Java Solaris Communities Sun Store Join SDN My Profile Why Join?
 
Bug Database
Bug Detail
Quick Lists
Top 25 Bugs
Top 25 RFE's
Recently Closed Bugs
Printable Page Printable Page


Bug Database
Bug ID: 6431636
Votes 2
Synopsis (coll) New methods for handling iterable sequences in Collection framework
Category java:classes_util
Reported Against
Release Fixed
State 5-Cause Known, request for enhancement
Priority: 4-Low
Related Bugs 6463989
Submit Date 30-MAY-2006
Description
A DESCRIPTION OF THE REQUEST :
Proposal
=======

I propose adding to interface 'java.util.Collection'
the following methods for handling iterable sequences:

  a: Methods receiving instances of interface 'java.util.Iterable':

	boolean addAll(Iterable<? extends T> iterable)
	boolean containsAll(Iterable<? extends T> iterable)
	boolean removeAll(Iterable<? extends T> iterable)
	boolean retainAll(Iterable<? extends T> iterable)
	
  b: Methods receiving instances of interface 'java.util.Iterator':
	
	boolean addAll(Iterator<? extends T> iterator)
	boolean containsAll(Iterator<? extends T> iterator)
	boolean removeAll(Iterator<? extends T> iterator)
	boolean retainAll(Iterator<? extends T> iterator)

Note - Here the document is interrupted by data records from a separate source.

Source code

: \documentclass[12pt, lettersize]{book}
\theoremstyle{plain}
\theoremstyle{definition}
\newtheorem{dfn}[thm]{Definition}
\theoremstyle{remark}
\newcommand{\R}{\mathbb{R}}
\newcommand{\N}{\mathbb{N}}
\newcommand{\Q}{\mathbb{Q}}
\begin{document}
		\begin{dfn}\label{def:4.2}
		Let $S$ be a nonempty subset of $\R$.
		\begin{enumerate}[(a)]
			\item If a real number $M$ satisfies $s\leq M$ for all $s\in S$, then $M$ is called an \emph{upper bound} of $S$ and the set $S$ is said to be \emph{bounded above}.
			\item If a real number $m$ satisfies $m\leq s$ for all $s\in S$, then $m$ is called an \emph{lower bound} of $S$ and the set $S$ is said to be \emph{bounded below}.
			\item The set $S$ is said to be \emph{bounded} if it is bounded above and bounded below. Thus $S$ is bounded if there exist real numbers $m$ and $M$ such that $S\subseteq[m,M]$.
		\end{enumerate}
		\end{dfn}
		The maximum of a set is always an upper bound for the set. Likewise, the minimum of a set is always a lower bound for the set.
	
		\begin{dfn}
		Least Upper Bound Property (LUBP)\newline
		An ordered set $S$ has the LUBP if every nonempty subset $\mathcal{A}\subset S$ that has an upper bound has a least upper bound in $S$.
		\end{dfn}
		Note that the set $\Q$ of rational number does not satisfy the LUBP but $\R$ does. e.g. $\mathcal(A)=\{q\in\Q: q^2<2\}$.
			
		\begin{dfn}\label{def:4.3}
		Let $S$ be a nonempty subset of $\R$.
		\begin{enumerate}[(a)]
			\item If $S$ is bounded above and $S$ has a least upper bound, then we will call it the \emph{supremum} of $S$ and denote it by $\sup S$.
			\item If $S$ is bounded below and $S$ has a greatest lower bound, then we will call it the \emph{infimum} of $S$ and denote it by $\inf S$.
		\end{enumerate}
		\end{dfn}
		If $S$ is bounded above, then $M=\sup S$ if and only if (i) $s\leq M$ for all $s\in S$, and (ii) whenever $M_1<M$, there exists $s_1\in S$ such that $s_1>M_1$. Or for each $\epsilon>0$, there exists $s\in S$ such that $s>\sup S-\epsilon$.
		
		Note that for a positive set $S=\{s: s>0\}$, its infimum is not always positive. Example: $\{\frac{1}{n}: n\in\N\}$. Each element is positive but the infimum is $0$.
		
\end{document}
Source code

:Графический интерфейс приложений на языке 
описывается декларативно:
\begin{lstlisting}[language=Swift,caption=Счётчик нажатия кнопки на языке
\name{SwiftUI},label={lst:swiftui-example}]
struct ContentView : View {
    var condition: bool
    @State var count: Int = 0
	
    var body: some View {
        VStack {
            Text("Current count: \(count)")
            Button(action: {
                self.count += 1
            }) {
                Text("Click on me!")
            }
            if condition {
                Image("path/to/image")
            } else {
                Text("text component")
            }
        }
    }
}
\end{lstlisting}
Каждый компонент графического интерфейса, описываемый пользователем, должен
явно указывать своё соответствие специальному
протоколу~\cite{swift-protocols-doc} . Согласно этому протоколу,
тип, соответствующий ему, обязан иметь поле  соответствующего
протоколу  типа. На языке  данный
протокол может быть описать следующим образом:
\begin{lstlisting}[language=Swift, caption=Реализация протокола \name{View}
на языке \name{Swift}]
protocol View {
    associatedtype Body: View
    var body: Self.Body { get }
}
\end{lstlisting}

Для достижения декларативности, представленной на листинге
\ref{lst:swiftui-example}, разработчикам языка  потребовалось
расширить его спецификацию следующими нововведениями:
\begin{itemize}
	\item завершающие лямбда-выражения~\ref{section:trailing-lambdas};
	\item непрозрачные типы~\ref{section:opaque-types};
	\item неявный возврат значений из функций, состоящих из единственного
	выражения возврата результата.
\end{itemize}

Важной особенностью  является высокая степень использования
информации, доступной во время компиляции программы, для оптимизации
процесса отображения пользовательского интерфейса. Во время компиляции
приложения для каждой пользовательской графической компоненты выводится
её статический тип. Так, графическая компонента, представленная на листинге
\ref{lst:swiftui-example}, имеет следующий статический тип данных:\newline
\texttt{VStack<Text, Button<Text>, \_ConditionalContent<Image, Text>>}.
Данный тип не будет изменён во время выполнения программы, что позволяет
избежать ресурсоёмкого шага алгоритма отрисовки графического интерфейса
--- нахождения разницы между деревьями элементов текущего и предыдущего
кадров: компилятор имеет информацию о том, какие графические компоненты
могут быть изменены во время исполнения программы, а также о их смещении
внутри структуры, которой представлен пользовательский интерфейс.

Especially, the interface 'java.util.List' should receive
the following additional methods:

  a: Methods receiving instances of interface 'java.util.Iterable':

    boolean addAll(int index, Iterable<? extends T> iterable)

  b: Methods receiving instances of interface 'java.util.Iterator':

   	boolean addAll(int index, Iterator<? extends T> iterator)

For the concrete collections within the Collections framework
(LinkedList, HashSet, etc.) I further suggest adding the
following constructors:

  a: Constructors receiving instances of interface 'java.util.Iterable':

    public ConcreteCollection(Iterable<? extends T> iterable)
    
  b: Constructors receiving instances of interface 'java.util.Iterator':
    
    public ConcreteCollection(Iterator<? extends T> iterator)

The semantics of those methods/constructors would be analoge to the
semantics of the according existing methods/constructors,
which receive a 'Collection<? extends T>' as their argument:
Instead of a collection, which itself is an iterable sequence
(Collection extends Iterable), the methods would receive
an iterable sequence as an  customer  or represented by an iterator.

Implementation
============

The implementation of the new methods/constructors
will be possible in a rather straightforward form.
As an example, here is code for 'ArrayList'.

  public LinkedList(Iterable<? extends T> iterable) {
    this(iterable.iterator());
  }

  public LinkedList(Iterator<? extends T> iterator) {
    super();
    this.addAll(iterator);
  }

  public void addAll(Iterable<? extends T> iterable) {
    this.addAll(iterable.iterator());
  }

  public void addAll(Iterator<? extends T> iterator) {
    while (iterator.hasNext()) {
        this.add(iterator.next());
    }
  }
  
It should be mentioned that the last of those methods can be implemented
in a more efficient way by directly manipulating the internal
representation of the list. See the implementation of
'java.util.LinkedList(int, Collection<? extends T>)' !

After adding the proposed methods, one can change the
implementation of the 'Constructor<...>' versions of the methods
to become simple delegates to the 'Iterable<...>' versions. This
would avoid duplication of similar code. For instance:

  public void addAll(Collection<? extends T> c) {
    this.addAll( (Iterable)c );
  }


JUSTIFICATION :
Reasoning
=========

a: Reasoning for the 'Iterable<...>' methods/constructors
-----------------------------------------------------------

There is some need for creating new collections from existing
collections of objects, or to merge two existing collections.
In Java 1.5 (and in the upcoming 1.6, too), we only have a constructor
for creating e.g. a new List from a j.u.Collection.
Until 1.4 this was already a slight problem, in that there were already
other ways to represent collections of objects: Not just by "official"
Java CollectionS, but also by IteratorS. But with the introduction
of the Iterable interface in Java 1.5, together with the
addition of the for-each loop, the definition of iterators for
user defined classes will presumably become a common task in Java.
So this should also be recognized in the definition of the standard APIs.
Currently I have to define utility functions for this purpose in all
my projects. While this is very easy to do (see section "Implementation"),
I feel this is not the right thing to do -- it should be there out of the box.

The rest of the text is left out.